:: BRIEF ::
The reply should hold only the lines from the one with "C - Recursion" to the one with "(5 minutes default)", both ends kept, exactly as they appear below, without any pictures.

((

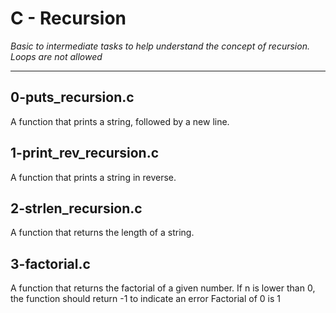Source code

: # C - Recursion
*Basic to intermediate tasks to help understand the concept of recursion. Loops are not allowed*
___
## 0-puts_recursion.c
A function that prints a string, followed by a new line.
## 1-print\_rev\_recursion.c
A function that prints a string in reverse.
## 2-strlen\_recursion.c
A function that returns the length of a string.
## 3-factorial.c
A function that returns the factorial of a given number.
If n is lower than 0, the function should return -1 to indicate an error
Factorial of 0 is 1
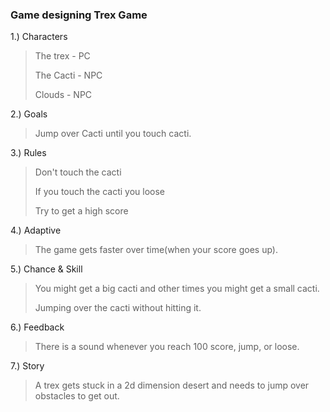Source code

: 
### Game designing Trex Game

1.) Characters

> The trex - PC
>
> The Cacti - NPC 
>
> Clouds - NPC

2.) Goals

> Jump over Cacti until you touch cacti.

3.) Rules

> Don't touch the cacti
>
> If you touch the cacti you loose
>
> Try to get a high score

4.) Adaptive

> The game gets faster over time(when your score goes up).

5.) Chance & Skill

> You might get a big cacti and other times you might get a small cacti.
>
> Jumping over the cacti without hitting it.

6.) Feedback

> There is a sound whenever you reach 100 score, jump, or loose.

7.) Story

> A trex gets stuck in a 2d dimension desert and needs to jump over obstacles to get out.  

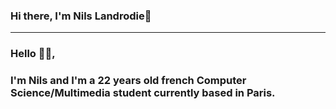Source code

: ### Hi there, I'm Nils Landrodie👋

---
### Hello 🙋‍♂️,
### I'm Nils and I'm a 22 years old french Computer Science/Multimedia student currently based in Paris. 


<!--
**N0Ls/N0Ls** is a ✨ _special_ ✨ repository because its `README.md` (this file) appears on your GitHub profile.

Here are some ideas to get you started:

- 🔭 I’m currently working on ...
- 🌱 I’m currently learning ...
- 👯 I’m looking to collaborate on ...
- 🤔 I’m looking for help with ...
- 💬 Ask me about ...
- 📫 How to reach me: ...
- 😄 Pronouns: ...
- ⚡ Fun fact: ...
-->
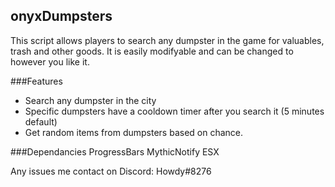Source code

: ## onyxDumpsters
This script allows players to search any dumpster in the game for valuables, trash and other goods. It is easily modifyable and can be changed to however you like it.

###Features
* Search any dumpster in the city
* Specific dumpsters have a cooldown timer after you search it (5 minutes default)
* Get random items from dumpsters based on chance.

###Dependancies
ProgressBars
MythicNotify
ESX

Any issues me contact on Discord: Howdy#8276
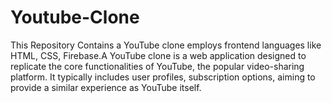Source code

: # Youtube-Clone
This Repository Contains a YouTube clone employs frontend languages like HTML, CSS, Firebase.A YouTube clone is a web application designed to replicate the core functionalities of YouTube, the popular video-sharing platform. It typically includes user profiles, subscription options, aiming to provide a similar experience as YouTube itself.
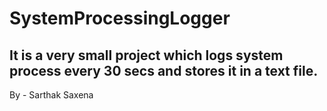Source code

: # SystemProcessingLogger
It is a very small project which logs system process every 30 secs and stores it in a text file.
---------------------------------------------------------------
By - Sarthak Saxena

))
((

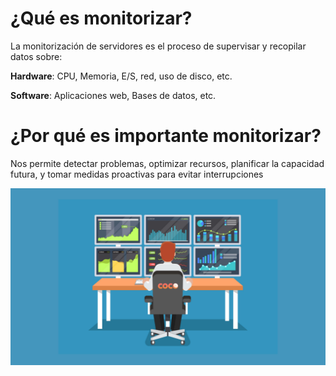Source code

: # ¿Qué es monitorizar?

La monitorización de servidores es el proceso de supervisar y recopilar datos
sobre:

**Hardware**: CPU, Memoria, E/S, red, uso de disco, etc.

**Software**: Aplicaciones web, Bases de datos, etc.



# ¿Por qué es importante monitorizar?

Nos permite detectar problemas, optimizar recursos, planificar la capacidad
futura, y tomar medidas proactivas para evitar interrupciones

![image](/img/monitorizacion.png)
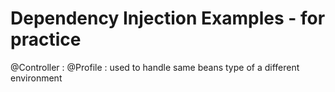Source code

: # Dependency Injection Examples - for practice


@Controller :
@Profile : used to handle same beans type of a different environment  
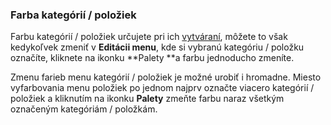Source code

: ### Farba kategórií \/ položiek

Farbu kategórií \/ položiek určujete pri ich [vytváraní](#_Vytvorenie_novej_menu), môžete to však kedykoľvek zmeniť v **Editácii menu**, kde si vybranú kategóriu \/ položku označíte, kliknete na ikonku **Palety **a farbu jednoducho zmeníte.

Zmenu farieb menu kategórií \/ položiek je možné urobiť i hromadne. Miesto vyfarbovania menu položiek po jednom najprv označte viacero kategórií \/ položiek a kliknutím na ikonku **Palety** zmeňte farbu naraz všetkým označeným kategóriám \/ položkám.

))
((

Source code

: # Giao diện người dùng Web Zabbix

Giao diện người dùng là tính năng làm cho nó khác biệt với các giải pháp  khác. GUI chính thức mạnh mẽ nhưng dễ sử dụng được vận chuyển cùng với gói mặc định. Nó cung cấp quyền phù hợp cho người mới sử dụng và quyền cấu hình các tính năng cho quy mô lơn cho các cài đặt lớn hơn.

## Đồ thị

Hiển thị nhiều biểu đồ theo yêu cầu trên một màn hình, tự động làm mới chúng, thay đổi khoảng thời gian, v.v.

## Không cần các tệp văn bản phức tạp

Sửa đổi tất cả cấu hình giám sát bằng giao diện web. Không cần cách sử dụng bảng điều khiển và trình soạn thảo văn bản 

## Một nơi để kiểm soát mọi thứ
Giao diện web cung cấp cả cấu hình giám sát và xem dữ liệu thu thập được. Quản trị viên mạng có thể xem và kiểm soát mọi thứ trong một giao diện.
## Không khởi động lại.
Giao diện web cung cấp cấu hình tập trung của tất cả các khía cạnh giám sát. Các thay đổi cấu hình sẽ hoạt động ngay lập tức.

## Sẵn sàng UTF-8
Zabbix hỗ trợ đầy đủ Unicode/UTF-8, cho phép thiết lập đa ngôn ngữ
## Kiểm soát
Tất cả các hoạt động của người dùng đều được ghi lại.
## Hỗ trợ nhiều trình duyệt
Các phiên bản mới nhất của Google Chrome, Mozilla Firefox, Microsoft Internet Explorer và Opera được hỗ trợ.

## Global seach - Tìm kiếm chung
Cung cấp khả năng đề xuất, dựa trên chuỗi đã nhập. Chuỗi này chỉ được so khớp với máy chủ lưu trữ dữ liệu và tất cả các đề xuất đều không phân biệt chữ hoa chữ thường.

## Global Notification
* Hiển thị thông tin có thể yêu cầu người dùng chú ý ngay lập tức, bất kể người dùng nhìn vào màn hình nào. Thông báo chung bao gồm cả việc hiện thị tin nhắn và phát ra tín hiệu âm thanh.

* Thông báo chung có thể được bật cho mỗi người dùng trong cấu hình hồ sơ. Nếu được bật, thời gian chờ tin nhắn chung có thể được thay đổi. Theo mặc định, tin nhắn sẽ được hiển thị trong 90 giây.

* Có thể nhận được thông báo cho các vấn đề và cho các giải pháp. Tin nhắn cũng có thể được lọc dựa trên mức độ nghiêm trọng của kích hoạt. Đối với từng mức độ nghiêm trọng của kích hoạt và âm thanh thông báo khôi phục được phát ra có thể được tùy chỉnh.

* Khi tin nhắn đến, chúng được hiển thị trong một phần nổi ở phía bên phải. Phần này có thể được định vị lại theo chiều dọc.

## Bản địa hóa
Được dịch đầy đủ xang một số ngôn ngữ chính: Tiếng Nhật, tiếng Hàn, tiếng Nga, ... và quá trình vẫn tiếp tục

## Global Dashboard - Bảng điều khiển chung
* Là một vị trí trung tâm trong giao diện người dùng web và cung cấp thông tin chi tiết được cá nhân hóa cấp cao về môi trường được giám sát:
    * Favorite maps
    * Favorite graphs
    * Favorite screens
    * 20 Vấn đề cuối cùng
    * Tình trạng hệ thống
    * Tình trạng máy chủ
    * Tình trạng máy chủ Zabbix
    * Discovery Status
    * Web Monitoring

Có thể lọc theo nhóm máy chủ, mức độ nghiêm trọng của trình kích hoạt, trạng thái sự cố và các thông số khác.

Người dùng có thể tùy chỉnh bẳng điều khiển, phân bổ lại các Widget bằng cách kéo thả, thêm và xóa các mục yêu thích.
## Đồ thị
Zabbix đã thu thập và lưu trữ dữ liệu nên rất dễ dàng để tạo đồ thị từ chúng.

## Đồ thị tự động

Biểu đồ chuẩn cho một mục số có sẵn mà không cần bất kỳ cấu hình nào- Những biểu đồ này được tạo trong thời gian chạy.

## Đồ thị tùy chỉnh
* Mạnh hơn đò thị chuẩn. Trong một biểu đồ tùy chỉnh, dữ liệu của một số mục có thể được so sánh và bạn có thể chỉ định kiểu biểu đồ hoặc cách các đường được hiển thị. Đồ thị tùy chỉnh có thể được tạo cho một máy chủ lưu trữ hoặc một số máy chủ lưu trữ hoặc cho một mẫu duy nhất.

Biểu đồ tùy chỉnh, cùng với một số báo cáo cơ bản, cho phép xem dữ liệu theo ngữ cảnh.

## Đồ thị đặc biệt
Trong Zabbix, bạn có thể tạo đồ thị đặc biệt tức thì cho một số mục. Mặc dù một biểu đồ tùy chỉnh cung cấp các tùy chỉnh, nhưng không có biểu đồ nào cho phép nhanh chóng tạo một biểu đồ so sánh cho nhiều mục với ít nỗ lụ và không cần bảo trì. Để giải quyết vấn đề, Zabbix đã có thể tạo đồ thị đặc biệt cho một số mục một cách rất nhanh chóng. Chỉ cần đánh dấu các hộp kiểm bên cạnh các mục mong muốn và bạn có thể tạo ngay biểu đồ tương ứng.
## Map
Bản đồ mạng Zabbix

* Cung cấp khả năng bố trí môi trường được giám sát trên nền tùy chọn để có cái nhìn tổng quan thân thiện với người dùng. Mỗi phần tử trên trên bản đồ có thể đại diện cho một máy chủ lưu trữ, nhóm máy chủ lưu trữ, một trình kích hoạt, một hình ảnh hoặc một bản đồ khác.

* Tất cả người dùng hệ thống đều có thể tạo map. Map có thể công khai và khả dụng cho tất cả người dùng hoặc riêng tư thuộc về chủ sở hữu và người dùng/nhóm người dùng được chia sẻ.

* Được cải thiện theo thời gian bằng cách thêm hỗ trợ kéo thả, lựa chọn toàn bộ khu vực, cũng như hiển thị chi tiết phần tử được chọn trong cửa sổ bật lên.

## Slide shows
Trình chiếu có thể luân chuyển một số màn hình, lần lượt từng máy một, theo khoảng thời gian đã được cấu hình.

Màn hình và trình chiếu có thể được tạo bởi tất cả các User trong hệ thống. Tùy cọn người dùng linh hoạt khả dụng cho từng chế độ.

))

:: RESULT ::
: # C - Recursion
*Basic to intermediate tasks to help understand the concept of recursion. Loops are not allowed*
___
## 0-puts_recursion.c
A function that prints a string, followed by a new line.
## 1-print\_rev\_recursion.c
A function that prints a string in reverse.
## 2-strlen\_recursion.c
A function that returns the length of a string.
## 3-factorial.c
A function that returns the factorial of a given number.
If n is lower than 0, the function should return -1 to indicate an error
Factorial of 0 is 1
Source code

: 
### Game designing Trex Game

1.) Characters

> The trex - PC
>
> The Cacti - NPC 
>
> Clouds - NPC

2.) Goals

> Jump over Cacti until you touch cacti.

3.) Rules

> Don't touch the cacti
>
> If you touch the cacti you loose
>
> Try to get a high score

4.) Adaptive

> The game gets faster over time(when your score goes up).

5.) Chance & Skill

> You might get a big cacti and other times you might get a small cacti.
>
> Jumping over the cacti without hitting it.

6.) Feedback

> There is a sound whenever you reach 100 score, jump, or loose.

7.) Story

> A trex gets stuck in a 2d dimension desert and needs to jump over obstacles to get out.  

Source code

: ### Hi there, I'm Nils Landrodie👋

---
### Hello 🙋‍♂️,
### I'm Nils and I'm a 22 years old french Computer Science/Multimedia student currently based in Paris. 


<!--
**N0Ls/N0Ls** is a ✨ _special_ ✨ repository because its `README.md` (this file) appears on your GitHub profile.

Here are some ideas to get you started:

- 🔭 I’m currently working on ...
- 🌱 I’m currently learning ...
- 👯 I’m looking to collaborate on ...
- 🤔 I’m looking for help with ...
- 💬 Ask me about ...
- 📫 How to reach me: ...
- 😄 Pronouns: ...
- ⚡ Fun fact: ...
-->
Source code

: ## onyxDumpsters
This script allows players to search any dumpster in the game for valuables, trash and other goods. It is easily modifyable and can be changed to however you like it.

###Features
* Search any dumpster in the city
* Specific dumpsters have a cooldown timer after you search it (5 minutes default)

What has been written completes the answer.